▶ [SUPPLIED ENTRIES]
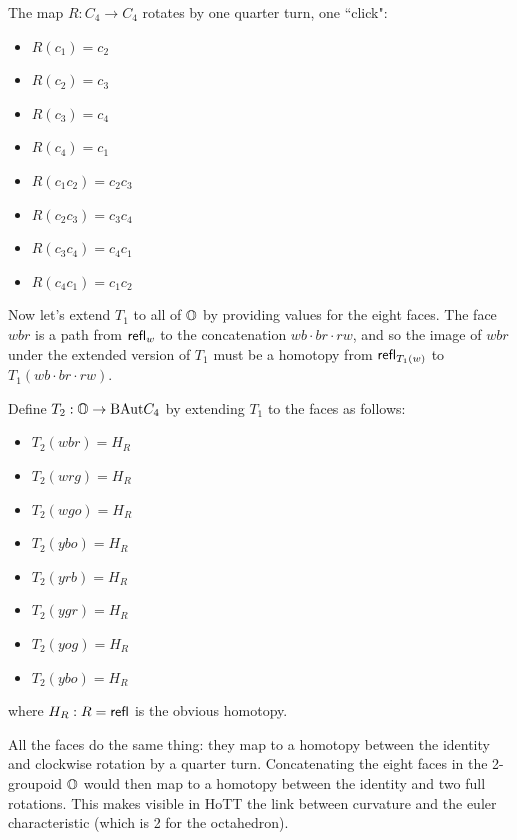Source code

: \begin{mydef}
The map \( R:C_4\to C_4 \) rotates by one quarter turn, one ``click":
\begin{multicols}{2}
\begin{itemize}
\item \( R(c_1) = c_2 \)
\item \( R(c_2) = c_3 \)
\item \( R(c_3) = c_4 \)
\item \( R(c_4) = c_1 \)
\item \( R(c_1c_2) = c_2c_3 \)
\item \( R(c_2c_3) = c_3c_4 \)
\item \( R(c_3c_4) = c_4c_1 \)
\item \( R(c_4c_1) = c_1c_2 \)
\end{itemize}
\end{multicols}
\end{mydef}

Now let's extend \( T_1 \) to all of \( \mathbb{O} \) by providing values for the eight faces. The face \( wbr \) is a path from \( \mathsf{refl}_w \) to the concatenation \( wb\cdot br\cdot rw \), and so the image of \( wbr \) under the extended version of \( T_1 \) must be a homotopy from \( \mathsf{refl}_{T_1(w)} \) to \( T_1(wb\cdot br\cdot rw) \).

\begin{mydef}
Define \( T_2:\mathbb{O}\to\mathrm{BAut} C_4 \) by extending \( T_1 \) to the faces as follows:
\begin{multicols}{2}
\begin{itemize}
\item \( T_2(wbr)=H_R \) 
\item \( T_2(wrg)=H_R \)
\item \( T_2(wgo)=H_R \)
\item \( T_2(ybo)=H_R \)
\item \( T_2(yrb)=H_R \) 
\item \( T_2(ygr)=H_R \)
\item \( T_2(yog)=H_R \)
\item \( T_2(ybo)=H_R \)
\end{itemize}
\end{multicols}
where \( H_R:R=\mathsf{refl} \) is the obvious homotopy.
\end{mydef}

All the faces do the same thing: they map to a homotopy between the identity and clockwise rotation by a quarter turn. Concatenating the eight faces in the 2-groupoid \( \mathbb{O} \) would then map to a homotopy between the identity and two full rotations. This makes visible in HoTT the link between curvature and the euler characteristic (which is 2 for the octahedron).

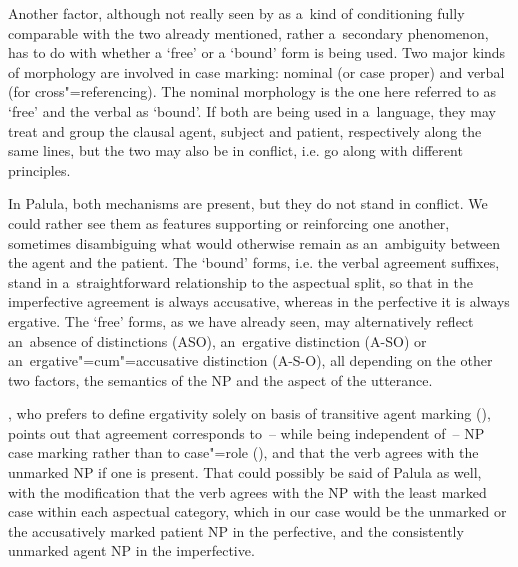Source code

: Another factor, although not really seen by \citet[94]{dixon1994} as a~kind of conditioning fully comparable with the two already mentioned, rather a~secondary phenomenon, has to do with whether a `free' or a `bound' form is being used. Two major kinds of morphology are involved in case marking: nominal (or case proper) and verbal (for cross"=referencing). The nominal morphology is the one here referred to as `free' and the verbal as `bound'. If both are being used in a~language, they may treat and group the clausal agent, subject and patient, respectively along the same lines, but the two may also be in conflict, i.e. go along with different principles. 



In Palula, both mechanisms are present, but they do not stand in conflict. We could rather see them as features supporting or reinforcing one another, sometimes disambiguing what would otherwise remain as an~ambiguity between the agent and the patient. The `bound' forms, i.e. the verbal agreement suffixes, stand in a~straightforward relationship to the aspectual split, so that in the imperfective agreement is always accusative, whereas in the perfective it is always ergative. The `free' forms, as we have already seen, may alternatively reflect an~absence of distinctions (ASO), an~ergative distinction (A-SO) or an~ergative"=cum"=accusative distinction (A-S-O), all depending on the other two factors, the semantics of the NP and the aspect of the utterance. 



\citeauthor{delancey1981}, who prefers to define ergativity solely on basis of transitive agent marking (\citeyear[628]{delancey1981}), points out that agreement corresponds to~-- while being independent of~-- NP case marking rather than to case"=role (\citeyear[631]{delancey1981}), and that the verb agrees with the unmarked NP if one is present. That could possibly be said of Palula as well, with the modification that the verb agrees with the NP with the least marked case within each aspectual category, which in our case would be the unmarked or the accusatively marked patient NP in the perfective, and the consistently unmarked agent NP in the imperfective.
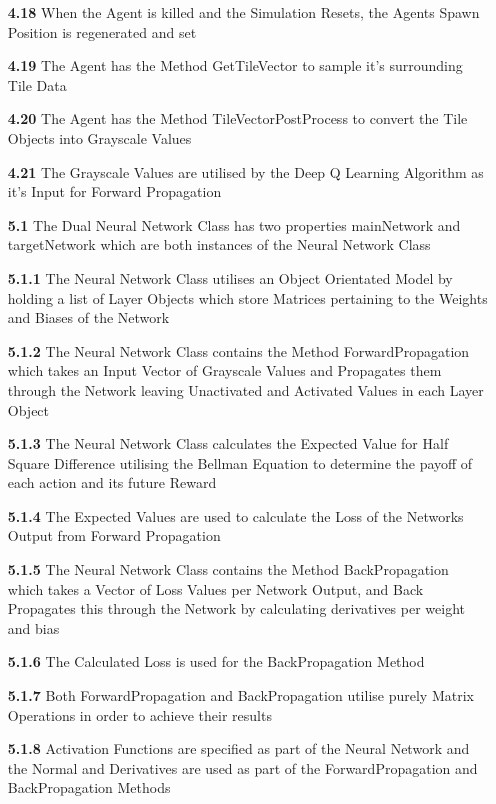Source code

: \begin{flushleft}
\begin{itemize}
            \item[\textbf{4.18}] When the Agent is killed and the Simulation Resets, the Agents Spawn Position is regenerated and set
            \item[\textbf{4.19}] The Agent has the Method \textsf{GetTileVector} to sample it's surrounding Tile Data
            \item[\textbf{4.20}] The Agent has the Method \textsf{TileVectorPostProcess} to convert the Tile Objects into Grayscale Values
            \item[\textbf{4.21}] The Grayscale Values are utilised by the Deep Q Learning Algorithm as it's Input for Forward Propagation
            \item[\textbf{5.1}] The Dual Neural Network Class has two properties \textsf{mainNetwork} and \textsf{targetNetwork} which are both instances of the Neural Network Class
            \item[\textbf{5.1.1}] The Neural Network Class utilises an Object Orientated Model by holding a list of Layer Objects which store Matrices pertaining to the Weights and Biases of the Network
            \item[\textbf{5.1.2}] The Neural Network Class contains the Method \textsf{ForwardPropagation} which takes an Input Vector of Grayscale Values and Propagates them through the Network leaving Unactivated and Activated Values in each Layer Object
            \item[\textbf{5.1.3}] The Neural Network Class calculates the Expected Value for Half Square Difference utilising the Bellman Equation to determine the payoff of each action and its future Reward
            \item[\textbf{5.1.4}] The Expected Values are used to calculate the Loss of the Networks Output from Forward Propagation
            \item[\textbf{5.1.5}] The Neural Network Class contains the Method \textsf{BackPropagation} which takes a Vector of Loss Values per Network Output, and Back Propagates this through the Network by calculating derivatives per weight and bias
            \item[\textbf{5.1.6}] The Calculated Loss is used for the \textsf{BackPropagation} Method
            \item[\textbf{5.1.7}] Both \textsf{ForwardPropagation} and \textsf{BackPropagation} utilise purely Matrix Operations in order to achieve their results
            \item[\textbf{5.1.8}] Activation Functions are specified as part of the Neural Network and the Normal and Derivatives are used as part of the \textsf{ForwardPropagation} and \textsf{BackPropagation} Methods

\end{itemize}
\end{flushleft}

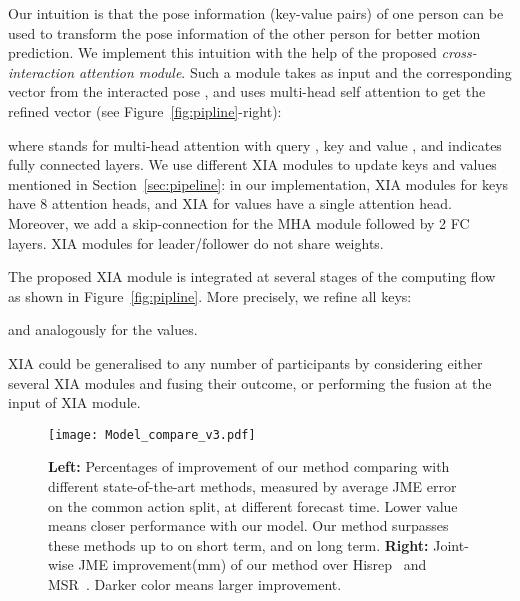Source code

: Our intuition is that the pose information (key-value pairs) of one person can be used to transform the pose information of the other person for better motion prediction. We implement this intuition with the help of the proposed \textit{cross-interaction attention module}. Such a module takes as input  and the corresponding vector from the interacted pose , and uses multi-head self attention to get the refined vector  (see Figure~\ref{fig:pipline}-right):
 
where  stands for multi-head attention with query , key  and value , and  indicates fully connected layers.
We use different XIA modules to update keys and values mentioned in Section~\ref{sec:pipeline}: in our implementation, XIA modules for keys have 8 attention heads, and XIA for values have a single attention head. Moreover, we add a skip-connection for the MHA module followed by 2 FC layers. XIA modules for leader/follower do not share weights.

The proposed XIA module is integrated at several stages of the computing flow as shown in Figure~\ref{fig:pipline}. More precisely, we refine all keys:

and analogously for the values. 

XIA could be  generalised to any number of participants by considering either several XIA modules and fusing their outcome, or performing the fusion at the input of XIA module.

\begin{figure*}[t]
\centering
\texttt{[image: Model\_compare\_v3.pdf]}
\vspace{-0.3cm}
  \caption{\textbf{Left:} Percentages of improvement of  our method comparing with different state-of-the-art methods, measured by average JME error on the common action split, at different forecast time. Lower value means closer performance with our model. Our method surpasses these methods up to  on short term,  and  on long term. \textbf{Right:} Joint-wise JME improvement(mm) of our method over Hisrep~\cite{mao2020history} and MSR~\cite{Li_2021_ICCV}. Darker color means larger improvement.}\vspace{-5mm}
\label{fig:res_ca}
\end{figure*}


\vspace{7mm}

▶ [TASK ITEM]
Quote the records above in full, dropping each picture.

▶ [ANSWER TO THIS EXERCISE]
Source code

: \begin{mydef}
The map \( R:C_4\to C_4 \) rotates by one quarter turn, one ``click":
\begin{multicols}{2}
\begin{itemize}
\item \( R(c_1) = c_2 \)
\item \( R(c_2) = c_3 \)
\item \( R(c_3) = c_4 \)
\item \( R(c_4) = c_1 \)
\item \( R(c_1c_2) = c_2c_3 \)
\item \( R(c_2c_3) = c_3c_4 \)
\item \( R(c_3c_4) = c_4c_1 \)
\item \( R(c_4c_1) = c_1c_2 \)
\end{itemize}
\end{multicols}
\end{mydef}

Now let's extend \( T_1 \) to all of \( \mathbb{O} \) by providing values for the eight faces. The face \( wbr \) is a path from \( \mathsf{refl}_w \) to the concatenation \( wb\cdot br\cdot rw \), and so the image of \( wbr \) under the extended version of \( T_1 \) must be a homotopy from \( \mathsf{refl}_{T_1(w)} \) to \( T_1(wb\cdot br\cdot rw) \).

\begin{mydef}
Define \( T_2:\mathbb{O}\to\mathrm{BAut} C_4 \) by extending \( T_1 \) to the faces as follows:
\begin{multicols}{2}
\begin{itemize}
\item \( T_2(wbr)=H_R \) 
\item \( T_2(wrg)=H_R \)
\item \( T_2(wgo)=H_R \)
\item \( T_2(ybo)=H_R \)
\item \( T_2(yrb)=H_R \) 
\item \( T_2(ygr)=H_R \)
\item \( T_2(yog)=H_R \)
\item \( T_2(ybo)=H_R \)
\end{itemize}
\end{multicols}
where \( H_R:R=\mathsf{refl} \) is the obvious homotopy.
\end{mydef}

All the faces do the same thing: they map to a homotopy between the identity and clockwise rotation by a quarter turn. Concatenating the eight faces in the 2-groupoid \( \mathbb{O} \) would then map to a homotopy between the identity and two full rotations. This makes visible in HoTT the link between curvature and the euler characteristic (which is 2 for the octahedron).

Source code

: Another factor, although not really seen by \citet[94]{dixon1994} as a~kind of conditioning fully comparable with the two already mentioned, rather a~secondary phenomenon, has to do with whether a `free' or a `bound' form is being used. Two major kinds of morphology are involved in case marking: nominal (or case proper) and verbal (for cross"=referencing). The nominal morphology is the one here referred to as `free' and the verbal as `bound'. If both are being used in a~language, they may treat and group the clausal agent, subject and patient, respectively along the same lines, but the two may also be in conflict, i.e. go along with different principles. 



In Palula, both mechanisms are present, but they do not stand in conflict. We could rather see them as features supporting or reinforcing one another, sometimes disambiguing what would otherwise remain as an~ambiguity between the agent and the patient. The `bound' forms, i.e. the verbal agreement suffixes, stand in a~straightforward relationship to the aspectual split, so that in the imperfective agreement is always accusative, whereas in the perfective it is always ergative. The `free' forms, as we have already seen, may alternatively reflect an~absence of distinctions (ASO), an~ergative distinction (A-SO) or an~ergative"=cum"=accusative distinction (A-S-O), all depending on the other two factors, the semantics of the NP and the aspect of the utterance. 



\citeauthor{delancey1981}, who prefers to define ergativity solely on basis of transitive agent marking (\citeyear[628]{delancey1981}), points out that agreement corresponds to~-- while being independent of~-- NP case marking rather than to case"=role (\citeyear[631]{delancey1981}), and that the verb agrees with the unmarked NP if one is present. That could possibly be said of Palula as well, with the modification that the verb agrees with the NP with the least marked case within each aspectual category, which in our case would be the unmarked or the accusatively marked patient NP in the perfective, and the consistently unmarked agent NP in the imperfective.
Source code

: \begin{flushleft}
\begin{itemize}
            \item[\textbf{4.18}] When the Agent is killed and the Simulation Resets, the Agents Spawn Position is regenerated and set
            \item[\textbf{4.19}] The Agent has the Method \textsf{GetTileVector} to sample it's surrounding Tile Data
            \item[\textbf{4.20}] The Agent has the Method \textsf{TileVectorPostProcess} to convert the Tile Objects into Grayscale Values
            \item[\textbf{4.21}] The Grayscale Values are utilised by the Deep Q Learning Algorithm as it's Input for Forward Propagation
            \item[\textbf{5.1}] The Dual Neural Network Class has two properties \textsf{mainNetwork} and \textsf{targetNetwork} which are both instances of the Neural Network Class
            \item[\textbf{5.1.1}] The Neural Network Class utilises an Object Orientated Model by holding a list of Layer Objects which store Matrices pertaining to the Weights and Biases of the Network
            \item[\textbf{5.1.2}] The Neural Network Class contains the Method \textsf{ForwardPropagation} which takes an Input Vector of Grayscale Values and Propagates them through the Network leaving Unactivated and Activated Values in each Layer Object
            \item[\textbf{5.1.3}] The Neural Network Class calculates the Expected Value for Half Square Difference utilising the Bellman Equation to determine the payoff of each action and its future Reward
            \item[\textbf{5.1.4}] The Expected Values are used to calculate the Loss of the Networks Output from Forward Propagation
            \item[\textbf{5.1.5}] The Neural Network Class contains the Method \textsf{BackPropagation} which takes a Vector of Loss Values per Network Output, and Back Propagates this through the Network by calculating derivatives per weight and bias
            \item[\textbf{5.1.6}] The Calculated Loss is used for the \textsf{BackPropagation} Method
            \item[\textbf{5.1.7}] Both \textsf{ForwardPropagation} and \textsf{BackPropagation} utilise purely Matrix Operations in order to achieve their results
            \item[\textbf{5.1.8}] Activation Functions are specified as part of the Neural Network and the Normal and Derivatives are used as part of the \textsf{ForwardPropagation} and \textsf{BackPropagation} Methods

\end{itemize}
\end{flushleft}

Source code

: Our intuition is that the pose information (key-value pairs) of one person can be used to transform the pose information of the other person for better motion prediction. We implement this intuition with the help of the proposed \textit{cross-interaction attention module}. Such a module takes as input  and the corresponding vector from the interacted pose , and uses multi-head self attention to get the refined vector  (see Figure~\ref{fig:pipline}-right):
 
where  stands for multi-head attention with query , key  and value , and  indicates fully connected layers.
We use different XIA modules to update keys and values mentioned in Section~\ref{sec:pipeline}: in our implementation, XIA modules for keys have 8 attention heads, and XIA for values have a single attention head. Moreover, we add a skip-connection for the MHA module followed by 2 FC layers. XIA modules for leader/follower do not share weights.

The proposed XIA module is integrated at several stages of the computing flow as shown in Figure~\ref{fig:pipline}. More precisely, we refine all keys:

and analogously for the values. 

XIA could be  generalised to any number of participants by considering either several XIA modules and fusing their outcome, or performing the fusion at the input of XIA module.

\begin{figure*}[t]
\centering
\texttt{[image: Model\_compare\_v3.pdf]}
\vspace{-0.3cm}
  \caption{\textbf{Left:} Percentages of improvement of  our method comparing with different state-of-the-art methods, measured by average JME error on the common action split, at different forecast time. Lower value means closer performance with our model. Our method surpasses these methods up to  on short term,  and  on long term. \textbf{Right:} Joint-wise JME improvement(mm) of our method over Hisrep~\cite{mao2020history} and MSR~\cite{Li_2021_ICCV}. Darker color means larger improvement.}\vspace{-5mm}
\label{fig:res_ca}
\end{figure*}


\vspace{7mm}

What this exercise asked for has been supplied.